Пробуждение дара направляет поэта к новым «созвездиям Гитары». Е. Фарыно видит в гитаре «символ устремленности человека к любви и сверхъестественному миру» [Фарыно 1989: 214], для которой он находит наглядную иллюстрацию в картине Босха «Сад земных наслаждений», где персонажи изображены висящими на струнах арфы и гитары. В моем понимании музыкальная сущность гитары еще важнее для такого «ренессансного» окончания венецианской части, объединяющей все важные для рассказчика мифологии: музыку, возрождение в поэзии и вечность. Рассказчик живет в мире, очень похожем на мир, созданный Цветаевой для Рильке в «Новогоднем», где она уверяет его: «Свидимся – не знаю, но – споемся», – намекая на силу кифары Орфея, ведущую поэзию сквозь века. Новое музыкальное созвездие, которое занятый сочинением стихов рассказчик у Пастернака надеется обнаружить над Венецией, обитает на тех же надмирных высотах, где Цветаева ожидает встретиться с Рильке.
Но если триумф «бессмертного» искусства для рассказчика завершает венецианские эпизоды, предупреждение об опасности для искусства и художника в венецианской цивилизации как бы является предвестьем завершающей части «Охранной грамоты». Грозный облик венецианского льва, чья пасть поглощает тайные доносы, а затем и инакомыслящих, предвещает ужасный мир, в котором совершает самоубийство главный герой последней части «Охранной грамоты» Маяковский. Размышления автора о его кончине находятся в русле одного из важнейших мифов «умирающего века», мифа о «смерти поэта». Прежде чем рассматривать, как трактует рассказчик этот миф, выражающий взгляды Пастернака в его внутреннем диалоге с Рильке и Цветаевой о роли поэта, необходимо вспомнить, насколько он был важен для Пастернака и его современников.

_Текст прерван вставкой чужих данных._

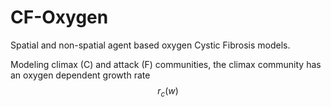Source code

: # CF-Oxygen

Spatial and non-spatial agent based oxygen Cystic Fibrosis models. 

Modeling climax (C) and attack (F) communities, the climax community has an oxygen dependent growth rate $$r_c(w)$$
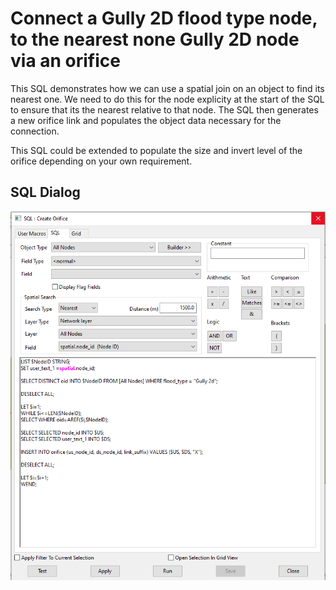 # Connect a Gully 2D flood type node, to the nearest none Gully 2D node via an orifice
This SQL demonstrates how we can use a spatial join on an object to find its nearest one. We need to do this for the node explicity at the start of the SQL to ensure that its the nearest relative to that node. The SQL then generates a new orifice link and populates the object data necessary for the connection.

This SQL could be extended to populate the size and invert level of the orifice depending on your own requirement.

## SQL Dialog
![](img001.png)
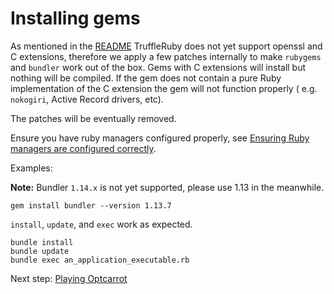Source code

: # Installing gems

As mentioned in the [README](../../README.md) TruffleRuby does not yet
support openssl and C extensions, therefore we apply a few patches internally to 
make `rubygems` and `bundler` work out of the box. Gems with C extensions will
install but nothing will be compiled. If the gem does not contain a pure 
Ruby implementation of the C extension the gem will not function properly (
e.g. `nokogiri`, Active Record drivers, etc).

The patches will be eventually removed.

Ensure you have ruby managers configured properly, see 
[Ensuring Ruby managers are configured correctly](ruby-managers.md).

Examples:

**Note:** Bundler `1.14.x` is not yet supported, please use 1.13 in the meanwhile.

    gem install bundler --version 1.13.7

`install`, `update`, and `exec` work as expected.

    bundle install
    bundle update
    bundle exec an_application_executable.rb

Next step: [Playing Optcarrot](optcarrot.md)
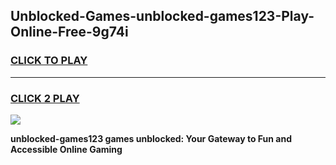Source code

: 
## Unblocked-Games-unblocked-games123-Play-Online-Free-9g74i
<h3>
<a href="https://premium76.site?title=unblocked-games123&ref=26A">CLICK TO PLAY</a></h3>
<hr>

<h3>
<a href="https://premium76.site?title=unblocked-games123&ref=26A">CLICK 2 PLAY</a>
  
</h3>

<a href="https://premium76.site?title=unblocked-games123&ref=26A"><img src="https://clearcache.store/games.png"></a>


**unblocked-games123 games unblocked: Your Gateway to Fun and Accessible Online Gaming**
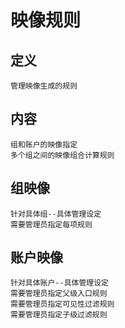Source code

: # 映像规则

## 定义

    管理映像生成的规则

## 内容

    组和账户的映像指定
    多个组之间的映像组合计算规则

## 组映像

    针对具体组--具体管理设定
    需要管理员指定每项规则

## 账户映像

    针对具体账户--具体管理设定
    需要管理员指定父级入口规则
    需要管理员指定可见性过滤规则
    需要管理员指定子级过滤规则
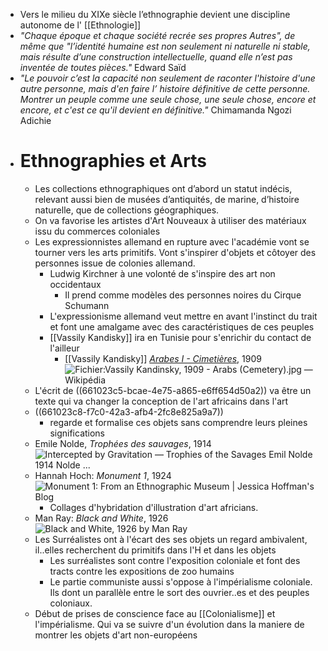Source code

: - Vers le milieu du XIXe siècle l’ethnographie devient une discipline autonome de l' [[Ethnologie]]
- *"Chaque époque et chaque société recrée ses propres Autres", de même que "l’identité humaine
  est non seulement ni naturelle ni stable, mais résulte d’une construction intellectuelle, quand elle n’est pas inventée de toutes pièces."* Edward Saïd
- *"Le pouvoir c’est la capacité non seulement de raconter l'histoire d'une autre personne, mais d'en faire l’ histoire définitive de cette personne. Montrer un peuple comme une seule chose, une seule chose, encore et encore, et c'est ce qu'il devient en définitive."* Chimamanda Ngozi Adichie
- # Ethnographies et Arts
	- Les collections ethnographiques ont d’abord un statut indécis, relevant aussi bien de musées d’antiquités, de marine, d’histoire naturelle, que de collections géographiques.
	- On va favorise les artistes d'Art Nouveaux à utiliser des matériaux issu du commerces coloniales
	- Les expressionnistes allemand en rupture avec l'académie vont se tourner vers les arts primitifs. Vont s'inspirer d'objets et côtoyer des personnes issue de colonies allemand.
		- Ludwig Kirchner à une volonté de s'inspire des art non occidentaux
			- Il prend comme modèles des personnes noires du Cirque Schumann
		- L'expressionisme allemand veut mettre en avant l'instinct du trait et font une amalgame avec des caractéristiques de ces peuples
		- [[Vassily Kandisky]] ira en Tunisie pour s'enrichir du contact de l'ailleur
			- [[Vassily Kandisky]] [*Arabes I - Cimetières*](https://fr.m.wikipedia.org/wiki/Fichier:Vassily_Kandinsky,_1909_-_Arabs_%28Cemetery%29.jpg), 1909 ![Fichier:Vassily Kandinsky, 1909 - Arabs (Cemetery).jpg — Wikipédia](https://upload.wikimedia.org/wikipedia/commons/7/7c/Vassily_Kandinsky%2C_1909_-_Arabs_%28Cemetery%29.jpg)
	- L'écrit de ((661023c5-bcae-4e75-a865-e6ff654d50a2)) va être un texte qui va changer la conception de l'art africains dans l'art
	- ((661023c8-f7c0-42a3-afb4-2fc8e825a9a7))
		- regarde et formalise ces objets sans comprendre leurs pleines significations
	- Emile Nolde, *Trophées des sauvages*, 1914 ![Intercepted by Gravitation — Trophies of the Savages Emil Nolde 1914 Nolde ...](https://64.media.tumblr.com/7a96554c947f5110afa180e67b333248/tumblr_om0ncy4ILm1s0u653o1_1280.jpg)
	- Hannah Hoch: *Monument 1*, 1924 ![Monument 1: From an Ethnographic Museum | Jessica Hoffman's Blog](https://jessicahoffman.wordpress.com/wp-content/uploads/2010/06/hannah_hoch_5.jpg?w=294)
		- Collages d'hybridation d'illustration d'art africians.
	- Man Ray: *Black and White*, 1926 ![Black and White, 1926 by Man Ray](https://www.manray.net/assets/img/paintings/black-and-white.jpg)
	- Les Surréalistes ont à l'écart des ses objets un regard ambivalent, il..elles recherchent du primitifs dans l'H et dans les objets
		- Les surréalistes sont contre l'exposition coloniale et font des tracts contre les expositions de zoo humains
		- Le partie communiste aussi s'oppose à l'impérialisme coloniale. Ils dont un parallèle entre le sort des ouvrier..es et des peuples coloniaux.
	- Début de prises de conscience face au [[Colonialisme]] et l'impérialisme. Qui va se suivre d'un évolution dans la maniere de montrer les objets d'art non-européens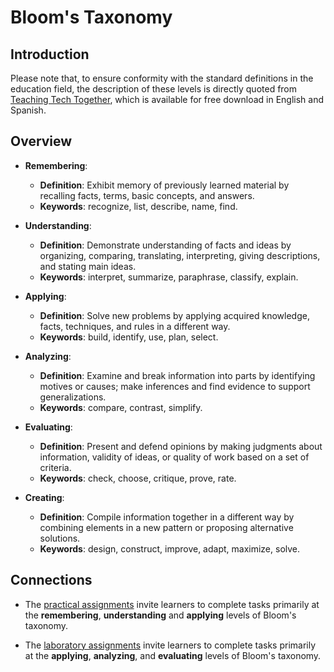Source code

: # Bloom's Taxonomy

## Introduction

Please note that, to ensure conformity with the standard definitions in the
education field, the description of these levels is directly quoted from
[Teaching Tech Together](https://teachtogether.tech/), which is available for
free download in English and Spanish.

## Overview

- **Remembering**:

  - **Definition**: Exhibit memory of previously learned material by recalling
    facts, terms, basic concepts, and answers.
  - **Keywords**: recognize, list, describe, name, find.

- **Understanding**:

  - **Definition**: Demonstrate understanding of facts and ideas by organizing,
    comparing, translating, interpreting, giving descriptions, and stating main
    ideas.
  - **Keywords**: interpret, summarize, paraphrase, classify, explain.

- **Applying**:

  - **Definition**: Solve new problems by applying acquired knowledge, facts,
    techniques, and rules in a different way.
  - **Keywords**: build, identify, use, plan, select.

- **Analyzing**:

    - **Definition**: Examine and break information into parts by identifying
      motives or causes; make inferences and find evidence to support
      generalizations.
    - **Keywords**: compare, contrast, simplify.

- **Evaluating**:

    - **Definition**: Present and defend opinions by making judgments about
      information, validity of ideas, or quality of work based on a set of
      criteria.
    - **Keywords**: check, choose, critique, prove, rate.

- **Creating**:

    - **Definition**: Compile information together in a different way by
      combining elements in a new pattern or proposing alternative solutions.
    - **Keywords**: design, construct, improve, adapt, maximize, solve.

## Connections

- The [practical assignments](../assignments/practical-assignment.md) invite
  learners to complete tasks primarily at the **remembering**, **understanding**
  and **applying** levels of Bloom's taxonomy.

- The [laboratory assignments](../assignments/laboratory-assignment.md) invite
  learners to complete tasks primarily at the **applying**, **analyzing**, and
  **evaluating** levels of Bloom's taxonomy.
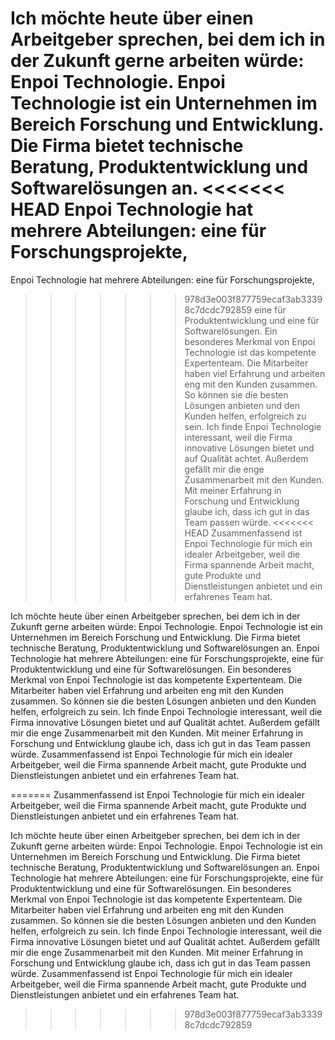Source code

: Ich möchte heute über einen Arbeitgeber sprechen, bei dem ich in der Zukunft gerne arbeiten würde: Enpoi Technologie.
 Enpoi Technologie ist ein Unternehmen im Bereich Forschung und Entwicklung.
 Die Firma bietet technische Beratung, Produktentwicklung und Softwarelösungen an.
<<<<<<< HEAD
Enpoi Technologie hat mehrere Abteilungen: eine für Forschungsprojekte, 
=======
Enpoi Technologie hat mehrere Abteilungen: eine für Forschungsprojekte, 
>>>>>>> 978d3e003f877759ecaf3ab33398c7dcdc792859
eine für Produktentwicklung und eine für Softwarelösungen.
Ein besonderes Merkmal von Enpoi Technologie ist das kompetente Expertenteam.
 Die Mitarbeiter haben viel Erfahrung und arbeiten eng mit den Kunden zusammen.
 So können sie die besten Lösungen anbieten und den Kunden helfen, erfolgreich zu sein.
Ich finde Enpoi Technologie interessant, weil die Firma innovative Lösungen bietet und auf Qualität achtet.
 Außerdem gefällt mir die enge Zusammenarbeit mit den Kunden.
 Mit meiner Erfahrung in Forschung und Entwicklung glaube ich, dass ich gut in das Team passen würde.
<<<<<<< HEAD
Zusammenfassend ist Enpoi Technologie für mich ein idealer Arbeitgeber, weil die Firma spannende Arbeit macht, 
gute Produkte und Dienstleistungen anbietet und ein erfahrenes Team hat.





Ich möchte heute über einen Arbeitgeber sprechen, bei dem ich in der Zukunft gerne arbeiten würde: Enpoi Technologie.<break time="2.0s" /> 
 Enpoi Technologie ist ein Unternehmen im Bereich Forschung und Entwicklung.<break time="2.0s" /> 
 Die Firma bietet technische Beratung, Produktentwicklung und Softwarelösungen an.<break time="2.0s" /> 
Enpoi Technologie hat mehrere Abteilungen: eine für Forschungsprojekte, 
eine für Produktentwicklung und eine für Softwarelösungen.<break time="2.0s" /> 
Ein besonderes Merkmal von Enpoi Technologie ist das kompetente Expertenteam.<break time="2.0s" /> 
 Die Mitarbeiter haben viel Erfahrung und arbeiten eng mit den Kunden zusammen.<break time="2.0s" /> 
 So können sie die besten Lösungen anbieten und den Kunden helfen, erfolgreich zu sein.<break time="2.0s" /> 
Ich finde Enpoi Technologie interessant, weil die Firma innovative Lösungen bietet und auf Qualität achtet.<break time="2.0s" /> 
 Außerdem gefällt mir die enge Zusammenarbeit mit den Kunden.<break time="2.0s" /> 
 Mit meiner Erfahrung in Forschung und Entwicklung glaube ich, dass ich gut in das Team passen würde.<break time="2.0s" /> 
Zusammenfassend ist Enpoi Technologie für mich ein idealer Arbeitgeber, weil die Firma spannende Arbeit macht, 
gute Produkte und Dienstleistungen anbietet und ein erfahrenes Team hat.<break time="2.0s" /> 


=======
Zusammenfassend ist Enpoi Technologie für mich ein idealer Arbeitgeber, weil die Firma spannende Arbeit macht, 
gute Produkte und Dienstleistungen anbietet und ein erfahrenes Team hat.





Ich möchte heute über einen Arbeitgeber sprechen, bei dem ich in der Zukunft gerne arbeiten würde: Enpoi Technologie.<break time="2.0s" /> 
 Enpoi Technologie ist ein Unternehmen im Bereich Forschung und Entwicklung.<break time="2.0s" /> 
 Die Firma bietet technische Beratung, Produktentwicklung und Softwarelösungen an.<break time="2.0s" /> 
Enpoi Technologie hat mehrere Abteilungen: eine für Forschungsprojekte, 
eine für Produktentwicklung und eine für Softwarelösungen.<break time="2.0s" /> 
Ein besonderes Merkmal von Enpoi Technologie ist das kompetente Expertenteam.<break time="2.0s" /> 
 Die Mitarbeiter haben viel Erfahrung und arbeiten eng mit den Kunden zusammen.<break time="2.0s" /> 
 So können sie die besten Lösungen anbieten und den Kunden helfen, erfolgreich zu sein.<break time="2.0s" /> 
Ich finde Enpoi Technologie interessant, weil die Firma innovative Lösungen bietet und auf Qualität achtet.<break time="2.0s" /> 
 Außerdem gefällt mir die enge Zusammenarbeit mit den Kunden.<break time="2.0s" /> 
 Mit meiner Erfahrung in Forschung und Entwicklung glaube ich, dass ich gut in das Team passen würde.<break time="2.0s" /> 
Zusammenfassend ist Enpoi Technologie für mich ein idealer Arbeitgeber, weil die Firma spannende Arbeit macht, 
gute Produkte und Dienstleistungen anbietet und ein erfahrenes Team hat.<break time="2.0s" /> 


>>>>>>> 978d3e003f877759ecaf3ab33398c7dcdc792859
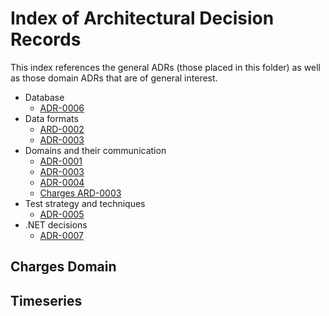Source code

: # Index of Architectural Decision Records

This index references the general ADRs (those placed in this folder) as well as those domain ADRs that are of general interest.

* Database
    * [ADR-0006](ADR-0006%20-%20Use%20of%20Change%20Data%20Capture%20(SQL%20Server).md)
* Data formats
    * [ARD-0002](ADR-0002%20-%20Decision%20on%20how%20to%20convert%20from%20Ebix%20to%20CIM%20standards.md)
    * [ADR-0003](ADR-0003%20-%20Inter-service%20communication.md)
* Domains and their communication
    * [ADR-0001](ADR-0001%20-%20Event%20data%20in%20integration%20events.md)
    * [ADR-0003](ADR-0003%20-%20Inter-service%20communication.md)
    * [ADR-0004](ADR-0004%20-%20Seggregation%20of%20system%20into%20domains.md)
    * [Charges ARD-0003](Charges%20domain/ADR-0003%20Charges%20-%20Event%20handling%20in%20domain.md)
* Test strategy and techniques
    * [ADR-0005](ADR-0005%20-%20Leverage%20integration%20testing%20using%20test%20containers.md)
* .NET decisions
    * [ADR-0007](ADR-0007%20-%20.NET%20upgrade%20path.md)

## Charges Domain

## Timeseries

Для поэтов Серебряного века концом золотого века поэзии стала смерть Пушкина, возведенная в миф вселенских масштабов. Она стала, по словам Б. М. Гаспарова, «эсхатологическим символом, недвусмысленно отмечающим конец света – того света, в котором развивалось и процветало модернистское движение» [Gasparov 1992: 13]. Поскольку поэты Серебряного века воспринимали себя прямыми наследниками века золотого, смерть любого выдающегося поэта, особенно насильственная, неизбежно вызывала у них ассоциации с гибелью Пушкина[197]. Как вновь замечает Гаспаров, самоубийство Маяковского «воспринималось многими как событие символическое, воплощающее кризис эпохи […]» [Gasparov 1992: 12]. В «Охранной грамоте» Пастернак проецирует это событие на судьбу Пушкина в особенно поразительном перевоплощении, к примеру, в этих важнейших строчках:
Но кто поймет и поверит, что Пушкину восемьсот тридцать шестого года внезапно дано узнать себя Пушкиным любого – Пушкиным девятьсот тридцать шестого года. […] Что это какая-то нечеловеческая молодость, но с такoй резкой радостью надрывающая непрерывность предыдущей жизни, что […] она своей резкостью больше всего похожа на смерть.